The task
Your copy should hold every record exactly and no images.

++++ Material provided

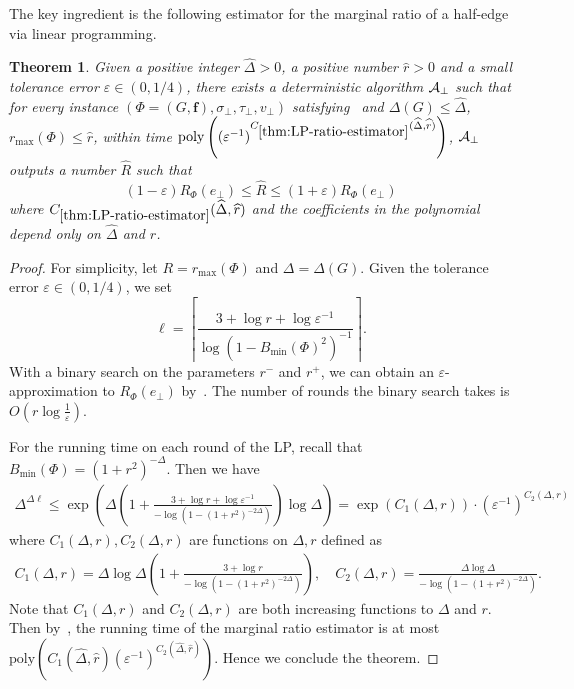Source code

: \documentclass[11pt]{article}
\newtheorem{theorem}{Theorem}
\def\poly{\mathrm{poly}}
\newcommand{\wh}[1]{\widehat{#1}}
\newcommand{\vecf}{\boldsymbol{f}}
\begin{document}
The key ingredient is the following estimator for the marginal ratio of a half-edge via linear programming.

\begin{theorem} \label{thm:LP-ratio-estimator}
    Given a positive integer $\wh{\Delta} > 0$, a positive number $\wh{r} > 0$ and a small tolerance error $\varepsilon \in (0, 1/4)$, there exists a deterministic algorithm $\mathcal{A}_{\bot}$ such that for every instance $(\Phi = (G, \vecf), \sigma_\bot, \tau_\bot, v_\bot)$ satisfying~ and $\Delta(G) \le \wh{\Delta}$, $r_{\max}(\Phi) \le \wh{r}$, within time $\poly\left((\varepsilon^{-1})^{C_{\ref{thm:LP-ratio-estimator}}(\wh{\Delta}, \wh{r})}\right)$, $\mathcal{A}_{\bot}$ outputs a number $\wh{R}$ such that
    $$
        (1 - \varepsilon) R_{\Phi}(e_\bot) \le \wh{R} \le (1 + \varepsilon) R_{\Phi}(e_\bot)
    $$
    where $C_{\ref{thm:LP-ratio-estimator}}(\wh{\Delta}, \wh{r})$ and the coefficients in the polynomial depend only on $\wh{\Delta}$ and $\wh{r}$.
\end{theorem}
\begin{proof}
    For simplicity, let $R = r_{\max}(\Phi)$ and $\Delta = \Delta(G)$. Given the tolerance error $\varepsilon \in (0, 1/4)$, we set
    $$
        \ell = \left\lceil \frac{3 + \log{r} + \log{\varepsilon^{-1}}}{\log\left(1 - B_{\min}(\Phi)^2\right)^{-1}} \right\rceil.
    $$
    With a binary search on the parameters $r^-$ and $r^+$, we can obtain an $\varepsilon$-approximation to $R_\Phi(e_\bot)$ by~. The number of rounds the binary search takes is $O\left(r\log{\frac{1}{\varepsilon}}\right)$.

    For the running time on each round of the LP, recall that $B_{\min}(\Phi) = (1 + r^2)^{-\Delta}$. Then we have
    \begin{align*}
        \Delta^{\Delta \ell} \le \exp\left(\Delta\left(1 + \frac{3 + \log{r} + \log{\varepsilon^{-1}}}{-\log\left(1 - (1 + r^2)^{-2\Delta}\right)}\right) \log{\Delta}\right) = \exp(C_1(\Delta, r)) \cdot \left(\varepsilon^{-1}\right)^{C_2(\Delta, r)}
    \end{align*}
    where $C_1(\Delta, r), C_2(\Delta, r)$ are functions on $\Delta, r$ defined as
    \begin{align*}
        C_1(\Delta, r) = \Delta \log{\Delta} \left(1 + \frac{3 + \log{r}}{-\log\left(1 - (1 + r^2)^{-2\Delta}\right)}\right), \quad C_2(\Delta, r) = \frac{\Delta \log \Delta}{-\log\left(1 - (1 + r^2)^{-2\Delta}\right)}.
    \end{align*}
    Note that $C_1(\Delta, r)$ and $C_2(\Delta, r)$ are both increasing functions to $\Delta$ and $r$. Then by~, the running time of the marginal ratio estimator is at most $\poly\left(C_1(\wh{\Delta}, \wh{r}) (\varepsilon^{-1})^{C_2(\wh{\Delta}, \wh{r})}\right)$. Hence we conclude the theorem.
\end{proof}
\end{document}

++++++++

Response
Source code

: \documentclass[11pt]{article}
\newtheorem{theorem}{Theorem}
\def\poly{\mathrm{poly}}
\newcommand{\wh}[1]{\widehat{#1}}
\newcommand{\vecf}{\boldsymbol{f}}
\begin{document}
The key ingredient is the following estimator for the marginal ratio of a half-edge via linear programming.

\begin{theorem} \label{thm:LP-ratio-estimator}
    Given a positive integer $\wh{\Delta} > 0$, a positive number $\wh{r} > 0$ and a small tolerance error $\varepsilon \in (0, 1/4)$, there exists a deterministic algorithm $\mathcal{A}_{\bot}$ such that for every instance $(\Phi = (G, \vecf), \sigma_\bot, \tau_\bot, v_\bot)$ satisfying~ and $\Delta(G) \le \wh{\Delta}$, $r_{\max}(\Phi) \le \wh{r}$, within time $\poly\left((\varepsilon^{-1})^{C_{\ref{thm:LP-ratio-estimator}}(\wh{\Delta}, \wh{r})}\right)$, $\mathcal{A}_{\bot}$ outputs a number $\wh{R}$ such that
    $$
        (1 - \varepsilon) R_{\Phi}(e_\bot) \le \wh{R} \le (1 + \varepsilon) R_{\Phi}(e_\bot)
    $$
    where $C_{\ref{thm:LP-ratio-estimator}}(\wh{\Delta}, \wh{r})$ and the coefficients in the polynomial depend only on $\wh{\Delta}$ and $\wh{r}$.
\end{theorem}
\begin{proof}
    For simplicity, let $R = r_{\max}(\Phi)$ and $\Delta = \Delta(G)$. Given the tolerance error $\varepsilon \in (0, 1/4)$, we set
    $$
        \ell = \left\lceil \frac{3 + \log{r} + \log{\varepsilon^{-1}}}{\log\left(1 - B_{\min}(\Phi)^2\right)^{-1}} \right\rceil.
    $$
    With a binary search on the parameters $r^-$ and $r^+$, we can obtain an $\varepsilon$-approximation to $R_\Phi(e_\bot)$ by~. The number of rounds the binary search takes is $O\left(r\log{\frac{1}{\varepsilon}}\right)$.

    For the running time on each round of the LP, recall that $B_{\min}(\Phi) = (1 + r^2)^{-\Delta}$. Then we have
    \begin{align*}
        \Delta^{\Delta \ell} \le \exp\left(\Delta\left(1 + \frac{3 + \log{r} + \log{\varepsilon^{-1}}}{-\log\left(1 - (1 + r^2)^{-2\Delta}\right)}\right) \log{\Delta}\right) = \exp(C_1(\Delta, r)) \cdot \left(\varepsilon^{-1}\right)^{C_2(\Delta, r)}
    \end{align*}
    where $C_1(\Delta, r), C_2(\Delta, r)$ are functions on $\Delta, r$ defined as
    \begin{align*}
        C_1(\Delta, r) = \Delta \log{\Delta} \left(1 + \frac{3 + \log{r}}{-\log\left(1 - (1 + r^2)^{-2\Delta}\right)}\right), \quad C_2(\Delta, r) = \frac{\Delta \log \Delta}{-\log\left(1 - (1 + r^2)^{-2\Delta}\right)}.
    \end{align*}
    Note that $C_1(\Delta, r)$ and $C_2(\Delta, r)$ are both increasing functions to $\Delta$ and $r$. Then by~, the running time of the marginal ratio estimator is at most $\poly\left(C_1(\wh{\Delta}, \wh{r}) (\varepsilon^{-1})^{C_2(\wh{\Delta}, \wh{r})}\right)$. Hence we conclude the theorem.
\end{proof}
\end{document}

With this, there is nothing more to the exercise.